In order to demonstrate ablation monitoring, liver and heart tissue were chosen due to their clinical relevance^4,5,6,7, as well as their well characterised optical and thermal properties^50,51. It was found that for the same laser power, liver tissue was more easily ablated than heart tissue, forming larger lesions in the same ablation period (Figs. 2 and 3), especially at lower laser powers. This might result from the differences in optical and thermal properties between liver and heart tissue^50,51,52,53. For instance, a higher optical absorption would lead to more energy deposited on tissue and the thermal diffusion through the tissue will affect the overall lesion size and maximum temperature reached¹¹. In some cases the tracked lesion depth decreased after the ablation laser is switched off (e.g., Fig. 1b, c). This is likely due to relaxation of the tissue due to cooling.

For the non-contact ablation regime lesion size increased with increasing laser power and ablation duration (Figs. 2 and 3), as expected from the increased energy deposition.

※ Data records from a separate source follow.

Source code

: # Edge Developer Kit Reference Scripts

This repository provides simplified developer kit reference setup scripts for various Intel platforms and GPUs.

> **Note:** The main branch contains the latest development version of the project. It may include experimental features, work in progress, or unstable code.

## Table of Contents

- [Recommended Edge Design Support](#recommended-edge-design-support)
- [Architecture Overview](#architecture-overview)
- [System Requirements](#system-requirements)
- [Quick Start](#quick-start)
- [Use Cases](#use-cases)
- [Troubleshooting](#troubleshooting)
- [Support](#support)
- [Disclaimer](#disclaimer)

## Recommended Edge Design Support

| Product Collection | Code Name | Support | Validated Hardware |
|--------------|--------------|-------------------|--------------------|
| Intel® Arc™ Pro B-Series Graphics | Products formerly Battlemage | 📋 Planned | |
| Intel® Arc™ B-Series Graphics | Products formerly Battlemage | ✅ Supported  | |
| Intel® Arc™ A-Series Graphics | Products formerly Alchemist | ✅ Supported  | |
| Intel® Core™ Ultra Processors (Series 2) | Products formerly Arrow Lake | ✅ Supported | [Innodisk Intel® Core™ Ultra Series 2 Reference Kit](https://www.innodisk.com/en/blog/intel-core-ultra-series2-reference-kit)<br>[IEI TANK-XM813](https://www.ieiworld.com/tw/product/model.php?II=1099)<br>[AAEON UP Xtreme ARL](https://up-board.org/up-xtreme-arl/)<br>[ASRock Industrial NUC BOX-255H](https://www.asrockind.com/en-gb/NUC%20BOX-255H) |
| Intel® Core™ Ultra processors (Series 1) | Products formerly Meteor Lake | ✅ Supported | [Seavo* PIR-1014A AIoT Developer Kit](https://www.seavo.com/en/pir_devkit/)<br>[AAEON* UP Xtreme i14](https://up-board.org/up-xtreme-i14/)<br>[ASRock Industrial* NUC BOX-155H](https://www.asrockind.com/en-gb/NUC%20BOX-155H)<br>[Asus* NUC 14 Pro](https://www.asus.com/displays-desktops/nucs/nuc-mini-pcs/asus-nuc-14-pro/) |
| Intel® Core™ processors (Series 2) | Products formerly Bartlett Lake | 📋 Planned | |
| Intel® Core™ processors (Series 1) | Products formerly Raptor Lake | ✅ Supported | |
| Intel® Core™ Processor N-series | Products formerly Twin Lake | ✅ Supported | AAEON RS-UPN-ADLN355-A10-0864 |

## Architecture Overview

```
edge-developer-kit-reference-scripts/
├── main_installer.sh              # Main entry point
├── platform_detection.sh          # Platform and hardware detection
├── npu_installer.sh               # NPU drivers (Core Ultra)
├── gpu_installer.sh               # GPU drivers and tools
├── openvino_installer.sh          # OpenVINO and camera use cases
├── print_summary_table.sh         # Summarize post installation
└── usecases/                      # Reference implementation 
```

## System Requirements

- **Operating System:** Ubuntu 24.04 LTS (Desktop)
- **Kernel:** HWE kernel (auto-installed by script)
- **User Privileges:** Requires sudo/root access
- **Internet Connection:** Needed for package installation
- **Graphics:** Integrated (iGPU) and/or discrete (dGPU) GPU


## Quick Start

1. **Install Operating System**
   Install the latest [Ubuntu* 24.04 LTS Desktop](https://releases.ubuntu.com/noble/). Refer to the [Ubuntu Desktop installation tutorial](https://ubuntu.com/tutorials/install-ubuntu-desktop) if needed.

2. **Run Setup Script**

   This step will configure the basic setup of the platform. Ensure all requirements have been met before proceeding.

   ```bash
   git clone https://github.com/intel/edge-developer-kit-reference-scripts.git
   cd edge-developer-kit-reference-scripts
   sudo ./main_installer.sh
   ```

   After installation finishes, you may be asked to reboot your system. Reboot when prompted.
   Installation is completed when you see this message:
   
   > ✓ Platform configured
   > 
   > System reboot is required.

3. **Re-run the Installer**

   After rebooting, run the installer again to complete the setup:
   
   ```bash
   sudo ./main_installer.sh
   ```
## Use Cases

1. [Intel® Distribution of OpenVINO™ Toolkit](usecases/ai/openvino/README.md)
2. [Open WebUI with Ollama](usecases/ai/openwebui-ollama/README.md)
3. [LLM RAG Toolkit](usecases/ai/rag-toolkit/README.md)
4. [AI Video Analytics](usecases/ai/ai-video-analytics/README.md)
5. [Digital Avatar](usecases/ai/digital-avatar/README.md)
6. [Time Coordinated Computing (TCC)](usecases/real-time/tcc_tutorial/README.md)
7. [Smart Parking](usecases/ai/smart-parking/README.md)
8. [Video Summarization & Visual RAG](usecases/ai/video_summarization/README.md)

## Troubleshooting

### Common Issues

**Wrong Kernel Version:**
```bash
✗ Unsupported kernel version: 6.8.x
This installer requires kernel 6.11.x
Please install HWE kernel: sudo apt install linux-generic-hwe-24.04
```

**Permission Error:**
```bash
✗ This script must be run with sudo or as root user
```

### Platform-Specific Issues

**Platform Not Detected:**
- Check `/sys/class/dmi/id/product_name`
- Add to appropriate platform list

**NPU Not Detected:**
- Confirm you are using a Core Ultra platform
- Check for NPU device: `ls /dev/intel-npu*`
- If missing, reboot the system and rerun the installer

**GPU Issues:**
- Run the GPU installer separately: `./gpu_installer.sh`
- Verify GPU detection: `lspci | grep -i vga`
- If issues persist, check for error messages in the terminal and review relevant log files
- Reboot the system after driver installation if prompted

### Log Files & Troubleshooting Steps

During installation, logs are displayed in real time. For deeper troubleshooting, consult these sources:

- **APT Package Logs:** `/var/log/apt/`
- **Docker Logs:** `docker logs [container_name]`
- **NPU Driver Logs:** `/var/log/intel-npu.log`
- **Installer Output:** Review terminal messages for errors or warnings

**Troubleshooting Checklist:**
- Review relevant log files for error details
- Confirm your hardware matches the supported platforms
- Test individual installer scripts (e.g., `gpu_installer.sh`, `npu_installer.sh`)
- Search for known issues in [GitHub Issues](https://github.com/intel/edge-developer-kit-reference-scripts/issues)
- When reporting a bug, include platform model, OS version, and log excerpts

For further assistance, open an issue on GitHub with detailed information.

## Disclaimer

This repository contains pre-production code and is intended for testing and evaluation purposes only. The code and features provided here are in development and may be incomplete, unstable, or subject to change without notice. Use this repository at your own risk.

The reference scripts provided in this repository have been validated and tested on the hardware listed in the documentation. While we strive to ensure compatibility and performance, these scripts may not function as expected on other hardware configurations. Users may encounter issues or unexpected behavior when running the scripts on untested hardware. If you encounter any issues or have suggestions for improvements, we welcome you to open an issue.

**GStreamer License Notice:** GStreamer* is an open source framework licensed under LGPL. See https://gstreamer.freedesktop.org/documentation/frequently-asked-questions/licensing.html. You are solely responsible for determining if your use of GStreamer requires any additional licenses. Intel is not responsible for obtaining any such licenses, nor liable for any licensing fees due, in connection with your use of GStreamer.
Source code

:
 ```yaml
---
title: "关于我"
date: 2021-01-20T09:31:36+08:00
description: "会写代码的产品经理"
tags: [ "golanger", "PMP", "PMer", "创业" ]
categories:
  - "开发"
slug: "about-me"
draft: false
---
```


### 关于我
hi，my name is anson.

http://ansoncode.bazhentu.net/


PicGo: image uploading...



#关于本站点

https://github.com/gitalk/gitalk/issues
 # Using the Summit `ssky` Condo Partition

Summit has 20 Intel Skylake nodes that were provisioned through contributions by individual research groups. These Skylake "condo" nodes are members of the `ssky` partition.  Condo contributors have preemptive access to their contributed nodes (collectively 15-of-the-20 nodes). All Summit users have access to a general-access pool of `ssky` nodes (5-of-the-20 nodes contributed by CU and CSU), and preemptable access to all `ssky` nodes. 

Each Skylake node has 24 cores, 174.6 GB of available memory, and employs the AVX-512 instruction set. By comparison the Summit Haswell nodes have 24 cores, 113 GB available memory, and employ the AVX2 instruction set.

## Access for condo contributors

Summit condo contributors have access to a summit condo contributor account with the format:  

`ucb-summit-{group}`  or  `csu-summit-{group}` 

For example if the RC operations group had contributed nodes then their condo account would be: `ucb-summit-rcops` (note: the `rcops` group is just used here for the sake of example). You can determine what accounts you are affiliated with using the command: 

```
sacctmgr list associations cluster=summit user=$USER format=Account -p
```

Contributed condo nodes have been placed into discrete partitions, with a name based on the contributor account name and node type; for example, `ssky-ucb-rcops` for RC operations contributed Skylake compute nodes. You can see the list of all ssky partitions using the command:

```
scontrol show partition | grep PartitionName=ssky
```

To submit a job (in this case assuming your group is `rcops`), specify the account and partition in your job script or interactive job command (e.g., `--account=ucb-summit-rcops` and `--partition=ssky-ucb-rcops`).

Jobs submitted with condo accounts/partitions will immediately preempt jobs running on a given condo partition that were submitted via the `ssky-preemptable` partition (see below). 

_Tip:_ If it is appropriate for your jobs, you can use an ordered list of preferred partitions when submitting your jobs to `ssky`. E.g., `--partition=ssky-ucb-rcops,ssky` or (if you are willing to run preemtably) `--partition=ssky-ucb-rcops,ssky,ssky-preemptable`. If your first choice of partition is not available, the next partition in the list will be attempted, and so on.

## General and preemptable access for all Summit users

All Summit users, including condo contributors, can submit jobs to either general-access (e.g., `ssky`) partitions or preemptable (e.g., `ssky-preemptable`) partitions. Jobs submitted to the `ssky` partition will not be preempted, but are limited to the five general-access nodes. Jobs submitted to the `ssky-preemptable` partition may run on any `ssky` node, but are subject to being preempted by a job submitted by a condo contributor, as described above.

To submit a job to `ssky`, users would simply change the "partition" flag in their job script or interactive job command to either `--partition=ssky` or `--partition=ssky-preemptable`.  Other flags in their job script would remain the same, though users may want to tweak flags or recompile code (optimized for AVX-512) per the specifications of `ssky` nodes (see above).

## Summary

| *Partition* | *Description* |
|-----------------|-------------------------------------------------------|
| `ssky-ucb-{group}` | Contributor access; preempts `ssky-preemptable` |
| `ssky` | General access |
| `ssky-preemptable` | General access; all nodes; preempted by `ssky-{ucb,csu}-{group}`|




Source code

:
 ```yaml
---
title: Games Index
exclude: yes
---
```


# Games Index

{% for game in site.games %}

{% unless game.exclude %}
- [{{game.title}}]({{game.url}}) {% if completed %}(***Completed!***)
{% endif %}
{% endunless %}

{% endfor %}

This demonstrates the importance of knowing which ablation parameters to use to achieve the desired result. However, as found here, while ablation lesion sizes were consistent for the same tissue section, the lesion depth varied between the heart tissue and liver. This uncertainty in power deposited compared to lesion size is likely to be worse in vivo, where variations in tissue property and conditions can be large. Tracking of the lesion depth in real-time mitigates this problem. The device presented here was well-suited for this, tracking the full depth of the formed lesion in all cases.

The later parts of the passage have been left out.